Palestinian pol 298.88 (photo credit: AP)
Palestinian pol 298.88
(photo credit: AP)
Palestinian Authority security forces in the West Bank have refused to release six Palestinian journalists who were detained in recent months on charges of "possession of weapons" and "membership in illegal organizations." Palestinian journalists who appealed to PA President Mahmoud Abbas on behalf of their detained colleagues were told that the "suspects" would remain in prison because they "posed a threat to the national interests of the Palestinian Authority and the Palestinian people." The six journalists are Samer Khawireh, Ahmed Bikawi, Tarek Shihab, Iyad Srour, Farid Hammad and Bassam al-Sayeh. They are all being held without trial.

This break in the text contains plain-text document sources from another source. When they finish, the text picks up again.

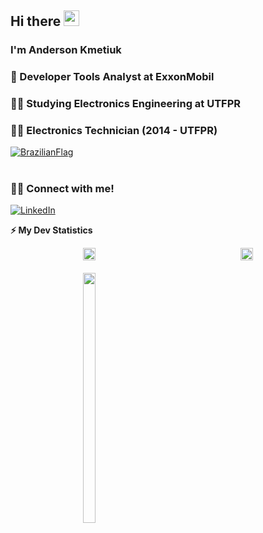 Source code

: <!-- welcome message -->
 <h2>Hi there <img src="https://media.giphy.com/media/hvRJCLFzcasrR4ia7z/giphy.gif" width="25px"></h2>
  
 <h3>I'm Anderson Kmetiuk</h3>
 
### :briefcase: Developer Tools Analyst at ExxonMobil
### :man_student: Studying Electronics Engineering at UTFPR
### :man_student: Electronics Technician (2014 - UTFPR)
<a href="https://em-content.zobj.net/thumbs/72/sony/336/flag-brazil_1f1e7-1f1f7.png" ><img alt="BrazilianFlag" src="https://em-content.zobj.net/thumbs/72/sony/336/flag-brazil_1f1e7-1f1f7.png" target="_blank"></a> 
<!--
**andersonkmetiuk/andersonkmetiuk** is a ✨ _special_ ✨ repository because its `README.md` (this file) appears on your GitHub profile.


Here are some ideas to get you started:

- 🔭 I’m currently working on ...
- 🌱 I’m currently learning ...
- 👯 I’m looking to collaborate on ...
- 🤔 I’m looking for help with ...
- 💬 Ask me about ...
- 📫 How to reach me: ...
- 😄 Pronouns: ...
- ⚡ Fun fact: ...
-->
#
### 🤝🏻 Connect with me!
<a href="https://www.linkedin.com/in/anderson-luiz-de-souza-kmetiuk-8a48b8224/" ><img alt="LinkedIn" src="https://img.shields.io/badge/LinkedIn-Anderson%20Kmetiuk-blue?style=flat-square&logo=linkedin&logoColor=blue" target="_blank"></a>
<!-- GitHub stats -->
<b>⚡ My Dev Statistics</b>

<div class="first-row" style="display: grid; grid-template-columns: 1fr 1fr; align-items: center; justify-items: center;">
    <div class="left-col" style="text-align: left;">
        <img style="width: 100%;" src="https://github-readme-stats.vercel.app/api?username=andersonkmetiuk&show_icons=true&hide_border=true&theme=tokyonight" />
    </div>
    <div class="right-col" style="text-align: right;">
        <img style="width: 100%;" src="https://github-readme-streak-stats.herokuapp.com/?user=andersonkmetiuk&theme=tokyonight&hide_border=true" />
    </div>
</div>
<div class="second-row" style="display: grid; grid-template-columns: 1fr 1fr; align-items: center; justify-items: center; margin-top: 20px;">
    <div class="left-col" style="text-align: left;">
        <img style="width: 100%;" height="400" src="https://github-readme-stats.vercel.app/api/top-langs/?username=andersonkmetiuk&hide=batchfile,powershell,makefile,mathematica,Standard%20ML,jupyter%20notebook&exclude_repo=KNN-Image-Classification&show_icons=true&hide_border=true&langs_count=10&theme=tokyonight&layout=pie"/>
    </div>
    <div class="right-col" style="text-align: right;">
        <!-- You can add content here if needed -->
    </div>
</div>









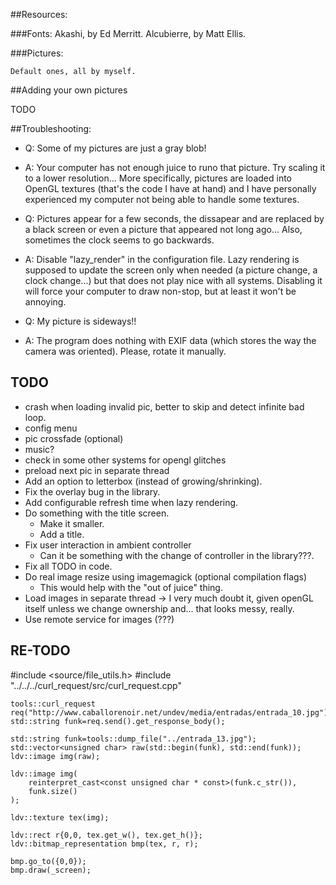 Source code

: ##Resources:

###Fonts:
	Akashi, by Ed Merritt.
	Alcubierre, by Matt Ellis.

###Pictures:

	Default ones, all by myself.

##Adding your own pictures

TODO

##Troubleshooting:

- Q: Some of my pictures are just a gray blob!
- A: Your computer has not enough juice to runo that picture. Try scaling it to a lower resolution... More specifically, pictures are loaded into OpenGL textures (that's the code I have at hand) and I have personally experienced my computer not being able to handle some textures.

- Q: Pictures appear for a few seconds, the dissapear and are replaced by a black screen or even a picture that appeared not long ago... Also, sometimes the clock seems to go backwards.
- A: Disable "lazy_render" in the configuration file. Lazy rendering is supposed to update the screen only when needed (a picture change, a clock change...) but that does not play nice with all systems. Disabling it will force your computer to draw non-stop, but at least it won't be annoying.

- Q: My picture is sideways!!
- A: The program does nothing with EXIF data (which stores the way the camera was oriented). Please, rotate it manually.

## TODO

- crash when loading invalid pic, better to skip and detect infinite bad loop.
- config menu
- pic crossfade (optional)
- music?
- check in some other systems for opengl glitches
- preload next pic in separate thread
- Add an option to letterbox (instead of growing/shrinking).
- Fix the overlay bug in the library.
- Add configurable refresh time when lazy rendering.
- Do something with the title screen.
	- Make it smaller.
	- Add a title.
- Fix user interaction in ambient controller
	- Can it be something with the change of controller in the library???.
- Fix all TODO in code.
- Do real image resize using imagemagick (optional compilation flags)
	- This would help with the "out of juice" thing.
- Load images in separate thread -> I very much doubt it, given openGL itself unless we change ownership and... that looks messy, really.
- Use remote service for images (???)

## RE-TODO

#include <source/file_utils.h>
#include "../../../curl_request/src/curl_request.cpp"

	tools::curl_request req("http://www.caballorenoir.net/undev/media/entradas/entrada_10.jpg");
	std::string funk=req.send().get_response_body();

	std::string funk=tools::dump_file("../entrada_13.jpg");
	std::vector<unsigned char> raw(std::begin(funk), std::end(funk));
	ldv::image img(raw);

	ldv::image img(
		reinterpret_cast<const unsigned char * const>(funk.c_str()),
		funk.size()
	);

	ldv::texture tex(img);

	ldv::rect r{0,0, tex.get_w(), tex.get_h()};
	ldv::bitmap_representation bmp(tex, r, r);

	bmp.go_to({0,0});
	bmp.draw(_screen);

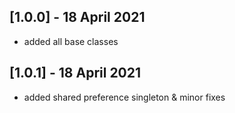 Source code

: ## [1.0.0] - 18 April 2021

* added all base classes 

## [1.0.1] - 18 April 2021

* added shared preference singleton & minor fixes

The Palestinian Journalists Syndicate, a West Bank-based body that is affiliated with the PA leadership, has refused to endorse the case of the six men under the pretext that they are Hamas supporters. A Palestinian journalist from Ramallah told The Jerusalem Post that the PA's crackdown on the local media was aimed at intimidating Palestinian reporters and stopping them from reporting about financial corruption and human rights violations by Abbas's security forces. "The Palestinian media is under attack by the PA leadership in the West Bank," the journalist said. "Many [Palestinian] reporters are too scared to express their opinion because of the crackdown." Last week the PA security forces released from prison Isam Rimawi, a news photographer working for the PLO's official news agency, Wafa. Rimawi was arrested on January 26 by members of the much-feared Preventative Security Service in the West Bank on suspicion of possessing illegal weapons. He said that he was subjected to various forms of torture while being held in a prison cell in the Preventative Security Service's headquarters in the town of Betunia near Ramallah. He said his interrogators covered his head with a black bag with his hands bound behind his back for five days. He said he was also severely beaten during numerous sessions of interrogation.